In the records below, find the line with "Tampilan aplikasi kita" and the line with "<summary><b>2. Requirements Aplikasi</b></summary>"; return exactly those lines and every line between them.

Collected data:
+-------+
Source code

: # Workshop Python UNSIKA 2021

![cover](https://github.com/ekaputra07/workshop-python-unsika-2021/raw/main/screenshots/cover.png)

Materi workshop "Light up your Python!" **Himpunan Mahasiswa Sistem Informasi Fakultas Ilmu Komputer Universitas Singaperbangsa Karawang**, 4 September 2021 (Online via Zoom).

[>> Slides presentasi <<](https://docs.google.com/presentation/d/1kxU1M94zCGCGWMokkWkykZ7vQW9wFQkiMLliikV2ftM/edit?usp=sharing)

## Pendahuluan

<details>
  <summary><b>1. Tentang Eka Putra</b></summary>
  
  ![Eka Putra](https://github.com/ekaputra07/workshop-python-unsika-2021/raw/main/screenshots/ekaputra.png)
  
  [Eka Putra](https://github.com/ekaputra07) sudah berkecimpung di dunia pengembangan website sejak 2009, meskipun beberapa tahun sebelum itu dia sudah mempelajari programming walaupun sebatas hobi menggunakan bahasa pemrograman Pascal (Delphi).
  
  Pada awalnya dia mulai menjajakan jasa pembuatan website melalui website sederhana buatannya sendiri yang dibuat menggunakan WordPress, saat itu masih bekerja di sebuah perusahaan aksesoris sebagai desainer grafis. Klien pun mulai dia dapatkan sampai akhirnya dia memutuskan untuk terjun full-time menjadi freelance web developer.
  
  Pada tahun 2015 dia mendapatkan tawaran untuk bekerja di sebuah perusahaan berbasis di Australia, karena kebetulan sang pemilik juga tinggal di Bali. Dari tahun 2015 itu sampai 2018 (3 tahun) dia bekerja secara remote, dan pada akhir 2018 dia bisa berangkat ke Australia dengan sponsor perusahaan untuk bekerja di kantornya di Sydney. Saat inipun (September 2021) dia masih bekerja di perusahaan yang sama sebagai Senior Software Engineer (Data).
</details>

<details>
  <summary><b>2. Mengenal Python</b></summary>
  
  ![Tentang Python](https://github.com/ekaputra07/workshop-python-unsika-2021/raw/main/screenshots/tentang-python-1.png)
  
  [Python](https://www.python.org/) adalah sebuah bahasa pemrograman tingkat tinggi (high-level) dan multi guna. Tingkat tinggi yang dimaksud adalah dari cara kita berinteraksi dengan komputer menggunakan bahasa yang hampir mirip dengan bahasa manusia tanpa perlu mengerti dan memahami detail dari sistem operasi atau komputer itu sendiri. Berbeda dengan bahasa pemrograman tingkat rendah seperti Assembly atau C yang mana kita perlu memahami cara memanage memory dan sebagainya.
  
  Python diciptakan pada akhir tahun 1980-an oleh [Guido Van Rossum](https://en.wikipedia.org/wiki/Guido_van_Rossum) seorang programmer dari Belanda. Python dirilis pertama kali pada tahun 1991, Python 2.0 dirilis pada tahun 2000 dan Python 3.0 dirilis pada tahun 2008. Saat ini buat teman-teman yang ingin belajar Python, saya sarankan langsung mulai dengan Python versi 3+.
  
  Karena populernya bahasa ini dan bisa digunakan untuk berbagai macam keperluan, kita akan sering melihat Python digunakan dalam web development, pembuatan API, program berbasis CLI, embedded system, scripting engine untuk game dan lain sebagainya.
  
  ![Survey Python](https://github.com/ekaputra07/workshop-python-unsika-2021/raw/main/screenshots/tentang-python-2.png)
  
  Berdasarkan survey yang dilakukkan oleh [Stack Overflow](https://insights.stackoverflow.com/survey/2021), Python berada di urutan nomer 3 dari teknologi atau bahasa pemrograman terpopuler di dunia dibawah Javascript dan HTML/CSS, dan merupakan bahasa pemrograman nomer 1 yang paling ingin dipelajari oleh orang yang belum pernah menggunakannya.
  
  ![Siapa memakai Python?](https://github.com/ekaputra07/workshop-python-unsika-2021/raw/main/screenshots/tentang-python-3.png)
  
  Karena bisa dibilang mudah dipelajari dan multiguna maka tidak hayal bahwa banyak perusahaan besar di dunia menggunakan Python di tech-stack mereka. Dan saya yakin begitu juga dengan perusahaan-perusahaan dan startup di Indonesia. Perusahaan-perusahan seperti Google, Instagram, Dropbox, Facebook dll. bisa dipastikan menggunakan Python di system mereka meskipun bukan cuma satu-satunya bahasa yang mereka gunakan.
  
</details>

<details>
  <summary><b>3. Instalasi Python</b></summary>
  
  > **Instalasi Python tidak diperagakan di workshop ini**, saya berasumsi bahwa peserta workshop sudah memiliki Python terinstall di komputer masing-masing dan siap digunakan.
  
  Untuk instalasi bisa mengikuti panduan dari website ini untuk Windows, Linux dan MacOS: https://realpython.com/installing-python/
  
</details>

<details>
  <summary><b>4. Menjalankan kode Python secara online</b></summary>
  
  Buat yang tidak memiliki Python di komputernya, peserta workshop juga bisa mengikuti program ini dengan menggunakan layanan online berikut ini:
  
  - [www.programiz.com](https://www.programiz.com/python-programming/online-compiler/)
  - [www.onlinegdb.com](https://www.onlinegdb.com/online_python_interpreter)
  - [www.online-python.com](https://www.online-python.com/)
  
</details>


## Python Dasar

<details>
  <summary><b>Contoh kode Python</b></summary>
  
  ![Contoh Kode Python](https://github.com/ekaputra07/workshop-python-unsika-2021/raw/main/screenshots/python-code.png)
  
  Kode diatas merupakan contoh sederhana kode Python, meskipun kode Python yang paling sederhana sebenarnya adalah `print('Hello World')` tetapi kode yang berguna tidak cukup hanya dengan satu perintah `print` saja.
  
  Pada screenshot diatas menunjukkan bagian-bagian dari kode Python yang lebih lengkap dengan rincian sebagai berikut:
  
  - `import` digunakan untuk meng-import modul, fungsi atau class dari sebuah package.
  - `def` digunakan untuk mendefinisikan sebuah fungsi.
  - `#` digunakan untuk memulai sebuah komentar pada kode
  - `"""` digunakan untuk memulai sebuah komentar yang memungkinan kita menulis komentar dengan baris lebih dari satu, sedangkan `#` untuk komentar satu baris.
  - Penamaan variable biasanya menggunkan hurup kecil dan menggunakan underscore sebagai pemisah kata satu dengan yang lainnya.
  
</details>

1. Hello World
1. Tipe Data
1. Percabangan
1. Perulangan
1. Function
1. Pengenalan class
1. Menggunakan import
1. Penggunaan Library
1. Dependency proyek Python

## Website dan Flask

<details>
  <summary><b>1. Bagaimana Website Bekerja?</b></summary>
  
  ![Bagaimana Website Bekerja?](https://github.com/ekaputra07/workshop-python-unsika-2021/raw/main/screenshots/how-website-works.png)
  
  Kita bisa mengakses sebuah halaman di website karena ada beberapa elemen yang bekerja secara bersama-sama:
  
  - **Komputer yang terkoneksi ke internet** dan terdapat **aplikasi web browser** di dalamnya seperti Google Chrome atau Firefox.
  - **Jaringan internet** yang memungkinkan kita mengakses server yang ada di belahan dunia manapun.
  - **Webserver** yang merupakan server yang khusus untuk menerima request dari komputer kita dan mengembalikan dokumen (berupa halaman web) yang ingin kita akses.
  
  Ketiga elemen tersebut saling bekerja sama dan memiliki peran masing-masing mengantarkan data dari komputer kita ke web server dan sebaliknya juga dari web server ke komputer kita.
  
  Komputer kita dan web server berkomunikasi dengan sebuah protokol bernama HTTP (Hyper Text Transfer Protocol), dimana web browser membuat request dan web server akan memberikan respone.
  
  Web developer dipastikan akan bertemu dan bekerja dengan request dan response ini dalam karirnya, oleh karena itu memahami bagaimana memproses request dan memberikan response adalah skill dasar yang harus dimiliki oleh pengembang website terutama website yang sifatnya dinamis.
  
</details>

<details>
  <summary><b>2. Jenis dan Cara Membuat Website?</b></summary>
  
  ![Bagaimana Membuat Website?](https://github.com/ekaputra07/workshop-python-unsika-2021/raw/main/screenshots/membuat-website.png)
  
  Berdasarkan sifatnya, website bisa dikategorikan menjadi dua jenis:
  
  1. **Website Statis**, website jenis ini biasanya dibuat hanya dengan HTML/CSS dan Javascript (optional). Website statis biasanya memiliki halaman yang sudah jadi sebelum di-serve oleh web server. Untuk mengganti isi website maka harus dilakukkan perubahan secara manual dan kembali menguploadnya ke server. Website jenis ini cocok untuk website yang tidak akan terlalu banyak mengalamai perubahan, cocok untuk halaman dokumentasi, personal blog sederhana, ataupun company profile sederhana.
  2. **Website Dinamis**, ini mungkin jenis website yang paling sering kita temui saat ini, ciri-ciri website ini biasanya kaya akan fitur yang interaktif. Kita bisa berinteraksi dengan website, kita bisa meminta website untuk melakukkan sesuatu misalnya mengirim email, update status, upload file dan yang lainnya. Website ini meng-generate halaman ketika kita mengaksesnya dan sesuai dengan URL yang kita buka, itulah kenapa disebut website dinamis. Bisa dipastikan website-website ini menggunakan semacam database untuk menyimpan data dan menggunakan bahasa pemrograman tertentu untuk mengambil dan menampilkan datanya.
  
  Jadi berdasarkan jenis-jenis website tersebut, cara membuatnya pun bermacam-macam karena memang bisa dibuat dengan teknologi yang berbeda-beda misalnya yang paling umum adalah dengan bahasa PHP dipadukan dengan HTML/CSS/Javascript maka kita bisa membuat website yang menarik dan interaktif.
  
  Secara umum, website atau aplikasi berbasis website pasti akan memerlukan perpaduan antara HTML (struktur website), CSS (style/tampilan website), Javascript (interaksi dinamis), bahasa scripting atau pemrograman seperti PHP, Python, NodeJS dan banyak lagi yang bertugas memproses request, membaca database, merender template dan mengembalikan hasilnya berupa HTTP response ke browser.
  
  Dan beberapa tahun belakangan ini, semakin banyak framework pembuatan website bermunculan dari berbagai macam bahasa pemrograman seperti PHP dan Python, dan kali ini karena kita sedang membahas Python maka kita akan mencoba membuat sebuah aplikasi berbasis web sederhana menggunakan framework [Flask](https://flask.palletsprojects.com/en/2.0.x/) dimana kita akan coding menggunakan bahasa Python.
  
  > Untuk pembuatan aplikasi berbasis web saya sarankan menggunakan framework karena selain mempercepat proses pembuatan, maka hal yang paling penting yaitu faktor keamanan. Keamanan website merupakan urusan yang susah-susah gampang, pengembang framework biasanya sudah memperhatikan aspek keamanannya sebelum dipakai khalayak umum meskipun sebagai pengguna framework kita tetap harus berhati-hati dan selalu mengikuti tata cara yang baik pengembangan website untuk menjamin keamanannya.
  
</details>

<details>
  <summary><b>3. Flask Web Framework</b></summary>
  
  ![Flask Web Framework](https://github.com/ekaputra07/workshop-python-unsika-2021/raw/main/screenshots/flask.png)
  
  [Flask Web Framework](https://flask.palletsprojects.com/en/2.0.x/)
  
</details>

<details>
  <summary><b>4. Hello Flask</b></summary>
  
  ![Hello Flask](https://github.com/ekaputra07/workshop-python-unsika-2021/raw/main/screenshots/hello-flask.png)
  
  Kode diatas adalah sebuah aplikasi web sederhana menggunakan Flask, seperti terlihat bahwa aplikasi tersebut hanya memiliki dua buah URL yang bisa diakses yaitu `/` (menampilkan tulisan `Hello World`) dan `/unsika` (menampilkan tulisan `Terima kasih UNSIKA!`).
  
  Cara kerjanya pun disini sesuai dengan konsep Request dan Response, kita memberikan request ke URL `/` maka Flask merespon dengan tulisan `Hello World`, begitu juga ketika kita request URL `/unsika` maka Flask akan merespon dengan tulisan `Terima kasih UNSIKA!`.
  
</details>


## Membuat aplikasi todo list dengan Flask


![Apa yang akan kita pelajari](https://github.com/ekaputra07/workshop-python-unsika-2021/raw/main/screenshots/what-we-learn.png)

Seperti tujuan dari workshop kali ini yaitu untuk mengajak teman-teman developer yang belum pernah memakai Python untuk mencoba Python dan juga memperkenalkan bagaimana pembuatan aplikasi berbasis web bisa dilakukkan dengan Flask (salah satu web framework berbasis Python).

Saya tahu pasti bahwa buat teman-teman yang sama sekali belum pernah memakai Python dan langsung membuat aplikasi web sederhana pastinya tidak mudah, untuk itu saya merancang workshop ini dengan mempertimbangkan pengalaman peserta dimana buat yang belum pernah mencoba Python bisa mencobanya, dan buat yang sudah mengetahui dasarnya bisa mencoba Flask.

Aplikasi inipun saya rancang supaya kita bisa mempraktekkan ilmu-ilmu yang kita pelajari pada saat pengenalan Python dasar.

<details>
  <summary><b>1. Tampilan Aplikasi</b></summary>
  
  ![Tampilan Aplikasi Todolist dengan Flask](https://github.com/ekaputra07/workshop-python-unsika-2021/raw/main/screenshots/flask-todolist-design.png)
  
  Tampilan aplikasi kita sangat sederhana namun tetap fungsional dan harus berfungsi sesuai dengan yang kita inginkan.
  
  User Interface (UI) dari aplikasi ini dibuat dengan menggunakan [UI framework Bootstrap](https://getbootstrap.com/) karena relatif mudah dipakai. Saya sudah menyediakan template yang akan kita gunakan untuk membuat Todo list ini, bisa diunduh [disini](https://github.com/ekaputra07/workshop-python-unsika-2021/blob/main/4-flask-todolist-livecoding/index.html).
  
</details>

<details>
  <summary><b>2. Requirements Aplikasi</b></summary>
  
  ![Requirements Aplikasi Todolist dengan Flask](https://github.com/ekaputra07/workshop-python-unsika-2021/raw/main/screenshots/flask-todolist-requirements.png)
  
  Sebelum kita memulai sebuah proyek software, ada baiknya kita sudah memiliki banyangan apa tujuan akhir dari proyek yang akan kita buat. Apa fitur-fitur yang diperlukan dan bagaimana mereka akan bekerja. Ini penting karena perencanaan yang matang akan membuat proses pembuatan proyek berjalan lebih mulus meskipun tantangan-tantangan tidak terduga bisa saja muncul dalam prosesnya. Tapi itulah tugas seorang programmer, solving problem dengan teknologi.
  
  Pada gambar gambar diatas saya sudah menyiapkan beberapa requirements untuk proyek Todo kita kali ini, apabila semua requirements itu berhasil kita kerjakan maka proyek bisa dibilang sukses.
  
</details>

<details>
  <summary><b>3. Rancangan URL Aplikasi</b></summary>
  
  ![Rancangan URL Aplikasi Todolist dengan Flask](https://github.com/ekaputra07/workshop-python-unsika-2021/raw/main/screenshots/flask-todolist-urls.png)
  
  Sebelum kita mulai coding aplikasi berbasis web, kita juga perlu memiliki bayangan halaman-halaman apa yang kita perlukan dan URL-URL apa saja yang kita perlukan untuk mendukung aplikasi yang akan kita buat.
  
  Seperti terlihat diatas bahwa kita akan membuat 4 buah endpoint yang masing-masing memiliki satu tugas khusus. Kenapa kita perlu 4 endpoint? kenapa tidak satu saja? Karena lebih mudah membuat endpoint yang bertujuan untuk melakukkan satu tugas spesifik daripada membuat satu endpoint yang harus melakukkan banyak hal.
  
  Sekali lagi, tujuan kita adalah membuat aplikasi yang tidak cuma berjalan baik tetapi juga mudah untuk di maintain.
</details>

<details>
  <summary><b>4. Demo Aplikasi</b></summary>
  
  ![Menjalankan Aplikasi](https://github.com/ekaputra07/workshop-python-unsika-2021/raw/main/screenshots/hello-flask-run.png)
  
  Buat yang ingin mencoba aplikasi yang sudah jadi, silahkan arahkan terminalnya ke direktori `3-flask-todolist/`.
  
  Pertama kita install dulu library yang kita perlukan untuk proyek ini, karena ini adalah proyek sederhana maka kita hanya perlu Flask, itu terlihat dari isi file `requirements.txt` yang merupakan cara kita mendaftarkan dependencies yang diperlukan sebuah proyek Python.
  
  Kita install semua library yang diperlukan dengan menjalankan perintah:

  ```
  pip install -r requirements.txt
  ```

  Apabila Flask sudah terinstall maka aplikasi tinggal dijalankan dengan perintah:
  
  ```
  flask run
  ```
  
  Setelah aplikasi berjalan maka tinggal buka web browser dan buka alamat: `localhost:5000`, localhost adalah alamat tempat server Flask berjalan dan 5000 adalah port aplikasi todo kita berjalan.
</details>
+-------+
* Output of the exercise *
  Tampilan aplikasi kita sangat sederhana namun tetap fungsional dan harus berfungsi sesuai dengan yang kita inginkan.
  
  User Interface (UI) dari aplikasi ini dibuat dengan menggunakan [UI framework Bootstrap](https://getbootstrap.com/) karena relatif mudah dipakai. Saya sudah menyediakan template yang akan kita gunakan untuk membuat Todo list ini, bisa diunduh [disini](https://github.com/ekaputra07/workshop-python-unsika-2021/blob/main/4-flask-todolist-livecoding/index.html).
  
</details>

<details>
  <summary><b>2. Requirements Aplikasi</b></summary>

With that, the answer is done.